= EXERCISE INSTRUCTIONS =
There is material below. Print exactly the lines starting at the line with "## Lecture List" and ending at the line with "Controller with C++", ends included, and no others.

★ ★ ★ ★ ★

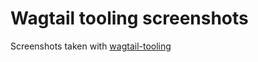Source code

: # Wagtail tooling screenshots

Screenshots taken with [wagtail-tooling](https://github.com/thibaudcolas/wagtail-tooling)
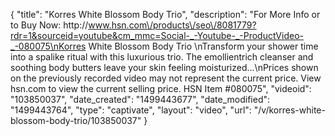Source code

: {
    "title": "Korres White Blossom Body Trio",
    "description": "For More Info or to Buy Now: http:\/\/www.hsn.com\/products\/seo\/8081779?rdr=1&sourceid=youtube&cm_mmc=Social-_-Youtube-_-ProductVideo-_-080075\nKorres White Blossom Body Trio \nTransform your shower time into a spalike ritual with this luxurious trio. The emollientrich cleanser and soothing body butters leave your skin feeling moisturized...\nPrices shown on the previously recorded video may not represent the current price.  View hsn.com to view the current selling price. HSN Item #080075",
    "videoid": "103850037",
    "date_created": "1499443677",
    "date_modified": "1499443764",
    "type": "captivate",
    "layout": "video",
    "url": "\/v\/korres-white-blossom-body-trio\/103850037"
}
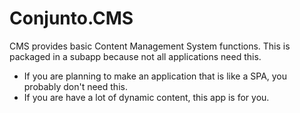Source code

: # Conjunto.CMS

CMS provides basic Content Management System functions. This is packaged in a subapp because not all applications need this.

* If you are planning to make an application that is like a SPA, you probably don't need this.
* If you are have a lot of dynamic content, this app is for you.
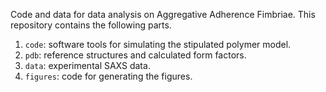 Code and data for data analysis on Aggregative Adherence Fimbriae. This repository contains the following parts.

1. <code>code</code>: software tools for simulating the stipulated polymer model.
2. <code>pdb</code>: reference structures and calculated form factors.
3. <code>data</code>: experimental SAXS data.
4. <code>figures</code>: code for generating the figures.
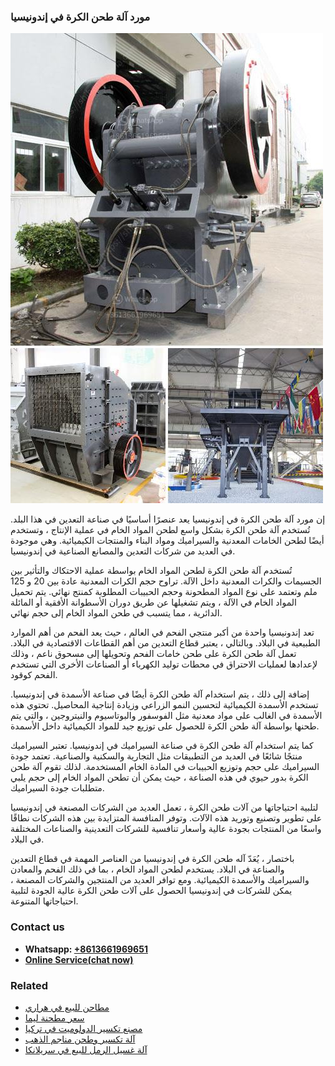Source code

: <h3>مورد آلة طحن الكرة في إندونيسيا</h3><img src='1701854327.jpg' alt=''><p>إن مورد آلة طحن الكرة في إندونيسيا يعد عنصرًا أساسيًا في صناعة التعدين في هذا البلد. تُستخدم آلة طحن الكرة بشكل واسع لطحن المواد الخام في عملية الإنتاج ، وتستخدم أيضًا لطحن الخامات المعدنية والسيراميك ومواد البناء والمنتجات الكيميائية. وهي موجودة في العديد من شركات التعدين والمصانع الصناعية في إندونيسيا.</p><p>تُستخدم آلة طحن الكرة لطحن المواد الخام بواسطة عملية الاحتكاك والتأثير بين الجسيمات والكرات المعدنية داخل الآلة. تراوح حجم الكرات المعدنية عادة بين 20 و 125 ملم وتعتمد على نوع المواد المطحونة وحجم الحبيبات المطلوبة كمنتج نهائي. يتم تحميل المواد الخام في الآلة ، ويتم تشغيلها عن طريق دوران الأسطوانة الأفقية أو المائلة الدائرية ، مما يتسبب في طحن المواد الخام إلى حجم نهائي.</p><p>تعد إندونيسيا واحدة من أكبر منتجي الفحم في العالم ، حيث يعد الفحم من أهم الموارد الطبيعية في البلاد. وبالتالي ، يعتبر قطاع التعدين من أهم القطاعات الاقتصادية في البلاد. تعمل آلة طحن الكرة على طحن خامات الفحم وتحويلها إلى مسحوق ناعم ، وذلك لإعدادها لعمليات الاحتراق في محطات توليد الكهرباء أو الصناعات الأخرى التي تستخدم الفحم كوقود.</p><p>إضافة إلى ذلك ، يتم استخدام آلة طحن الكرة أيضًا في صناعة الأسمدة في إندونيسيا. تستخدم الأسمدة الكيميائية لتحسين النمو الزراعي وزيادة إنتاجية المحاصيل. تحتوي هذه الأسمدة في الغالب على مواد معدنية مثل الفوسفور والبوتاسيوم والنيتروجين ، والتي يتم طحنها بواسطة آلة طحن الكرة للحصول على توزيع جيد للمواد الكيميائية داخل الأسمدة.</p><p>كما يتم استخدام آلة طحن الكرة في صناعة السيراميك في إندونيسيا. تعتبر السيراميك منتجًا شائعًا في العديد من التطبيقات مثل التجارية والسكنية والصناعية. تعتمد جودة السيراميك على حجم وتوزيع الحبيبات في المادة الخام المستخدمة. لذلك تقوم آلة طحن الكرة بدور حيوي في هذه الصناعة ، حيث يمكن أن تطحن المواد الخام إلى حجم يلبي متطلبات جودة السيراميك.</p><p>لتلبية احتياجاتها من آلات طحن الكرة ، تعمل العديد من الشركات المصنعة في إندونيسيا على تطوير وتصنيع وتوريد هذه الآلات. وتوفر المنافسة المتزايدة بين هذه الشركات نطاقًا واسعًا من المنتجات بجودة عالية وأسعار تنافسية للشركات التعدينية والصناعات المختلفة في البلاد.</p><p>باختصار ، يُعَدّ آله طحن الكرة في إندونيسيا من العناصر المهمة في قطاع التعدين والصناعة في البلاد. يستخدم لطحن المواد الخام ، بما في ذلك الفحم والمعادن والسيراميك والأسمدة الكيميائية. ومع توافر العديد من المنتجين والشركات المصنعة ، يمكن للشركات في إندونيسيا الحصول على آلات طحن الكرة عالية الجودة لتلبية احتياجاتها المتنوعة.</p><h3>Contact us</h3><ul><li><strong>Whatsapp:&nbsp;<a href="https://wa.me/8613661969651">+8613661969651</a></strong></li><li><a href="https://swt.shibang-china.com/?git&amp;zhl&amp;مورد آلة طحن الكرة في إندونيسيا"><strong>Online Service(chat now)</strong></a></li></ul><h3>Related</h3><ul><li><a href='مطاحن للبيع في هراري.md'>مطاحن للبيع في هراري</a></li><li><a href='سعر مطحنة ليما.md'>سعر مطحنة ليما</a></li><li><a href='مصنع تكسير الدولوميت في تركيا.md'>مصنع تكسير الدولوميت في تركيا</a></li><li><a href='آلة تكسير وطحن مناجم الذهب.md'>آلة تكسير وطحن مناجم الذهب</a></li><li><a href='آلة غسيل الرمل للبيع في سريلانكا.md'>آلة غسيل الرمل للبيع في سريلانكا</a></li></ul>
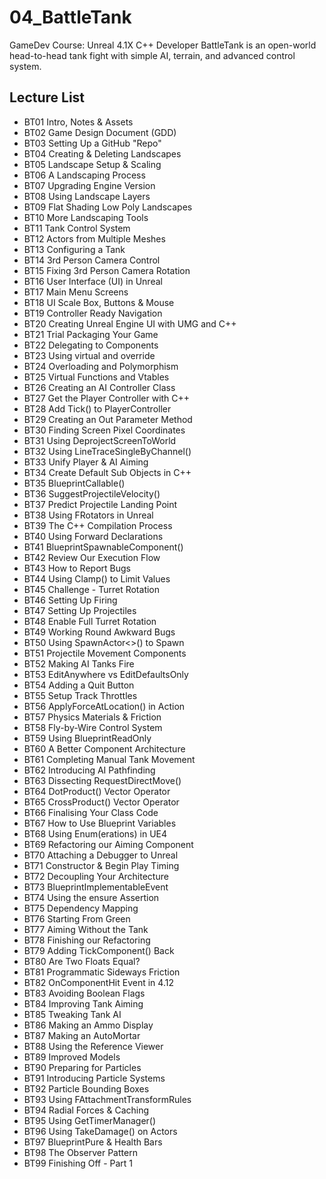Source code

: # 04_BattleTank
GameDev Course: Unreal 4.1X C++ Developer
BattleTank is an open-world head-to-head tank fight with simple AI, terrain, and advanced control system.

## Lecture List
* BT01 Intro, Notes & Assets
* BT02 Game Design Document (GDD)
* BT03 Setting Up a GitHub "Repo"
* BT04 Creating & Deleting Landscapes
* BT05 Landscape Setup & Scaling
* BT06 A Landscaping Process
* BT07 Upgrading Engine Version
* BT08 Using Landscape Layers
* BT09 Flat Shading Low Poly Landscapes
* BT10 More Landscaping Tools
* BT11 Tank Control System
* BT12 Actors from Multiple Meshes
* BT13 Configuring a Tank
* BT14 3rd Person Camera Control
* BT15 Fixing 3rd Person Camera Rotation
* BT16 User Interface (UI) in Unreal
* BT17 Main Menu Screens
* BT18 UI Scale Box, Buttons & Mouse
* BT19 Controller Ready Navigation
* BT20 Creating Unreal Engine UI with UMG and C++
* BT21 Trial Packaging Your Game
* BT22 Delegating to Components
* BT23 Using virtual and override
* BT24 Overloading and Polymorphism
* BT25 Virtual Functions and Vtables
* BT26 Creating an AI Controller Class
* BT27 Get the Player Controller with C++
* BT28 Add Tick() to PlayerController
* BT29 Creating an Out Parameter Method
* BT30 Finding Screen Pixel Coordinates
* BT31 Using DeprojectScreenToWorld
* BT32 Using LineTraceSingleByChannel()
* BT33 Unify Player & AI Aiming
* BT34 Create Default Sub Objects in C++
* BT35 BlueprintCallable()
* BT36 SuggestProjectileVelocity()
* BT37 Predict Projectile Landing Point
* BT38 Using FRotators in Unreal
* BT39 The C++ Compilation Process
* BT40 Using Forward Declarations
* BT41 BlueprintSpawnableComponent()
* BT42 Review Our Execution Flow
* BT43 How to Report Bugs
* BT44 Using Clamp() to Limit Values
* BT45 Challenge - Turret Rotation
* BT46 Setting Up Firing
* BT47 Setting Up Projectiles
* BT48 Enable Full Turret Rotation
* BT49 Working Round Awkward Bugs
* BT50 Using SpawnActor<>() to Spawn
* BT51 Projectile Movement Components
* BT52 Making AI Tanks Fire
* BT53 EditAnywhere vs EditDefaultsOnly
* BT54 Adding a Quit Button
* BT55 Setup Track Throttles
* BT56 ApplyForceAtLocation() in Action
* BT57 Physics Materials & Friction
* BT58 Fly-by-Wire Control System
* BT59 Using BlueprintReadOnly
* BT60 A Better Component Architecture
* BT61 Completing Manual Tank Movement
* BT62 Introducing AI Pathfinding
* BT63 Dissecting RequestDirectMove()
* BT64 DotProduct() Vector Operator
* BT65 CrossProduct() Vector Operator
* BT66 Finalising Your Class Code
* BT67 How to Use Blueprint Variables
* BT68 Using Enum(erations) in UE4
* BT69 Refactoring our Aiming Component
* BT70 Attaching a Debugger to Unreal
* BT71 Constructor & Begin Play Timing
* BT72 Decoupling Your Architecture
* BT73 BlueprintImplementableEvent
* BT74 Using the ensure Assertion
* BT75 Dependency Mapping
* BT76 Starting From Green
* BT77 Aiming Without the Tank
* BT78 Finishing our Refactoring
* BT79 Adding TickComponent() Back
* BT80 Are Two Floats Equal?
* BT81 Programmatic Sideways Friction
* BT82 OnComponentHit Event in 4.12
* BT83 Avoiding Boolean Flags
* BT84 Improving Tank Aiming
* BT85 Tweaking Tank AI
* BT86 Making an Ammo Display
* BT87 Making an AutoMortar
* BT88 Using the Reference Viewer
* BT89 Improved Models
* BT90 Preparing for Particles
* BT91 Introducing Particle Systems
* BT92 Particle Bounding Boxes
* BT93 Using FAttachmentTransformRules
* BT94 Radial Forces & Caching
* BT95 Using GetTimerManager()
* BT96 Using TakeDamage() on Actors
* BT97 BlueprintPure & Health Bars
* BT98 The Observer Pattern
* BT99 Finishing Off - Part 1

★ ★ ★ ★ ★

= SOLUTION BELOW =
## Lecture List
* BT01 Intro, Notes & Assets
* BT02 Game Design Document (GDD)
* BT03 Setting Up a GitHub "Repo"
* BT04 Creating & Deleting Landscapes
* BT05 Landscape Setup & Scaling
* BT06 A Landscaping Process
* BT07 Upgrading Engine Version
* BT08 Using Landscape Layers
* BT09 Flat Shading Low Poly Landscapes
* BT10 More Landscaping Tools
* BT11 Tank Control System
* BT12 Actors from Multiple Meshes
* BT13 Configuring a Tank
* BT14 3rd Person Camera Control
* BT15 Fixing 3rd Person Camera Rotation
* BT16 User Interface (UI) in Unreal
* BT17 Main Menu Screens
* BT18 UI Scale Box, Buttons & Mouse
* BT19 Controller Ready Navigation
* BT20 Creating Unreal Engine UI with UMG and C++
* BT21 Trial Packaging Your Game
* BT22 Delegating to Components
* BT23 Using virtual and override
* BT24 Overloading and Polymorphism
* BT25 Virtual Functions and Vtables
* BT26 Creating an AI Controller Class
* BT27 Get the Player Controller with C++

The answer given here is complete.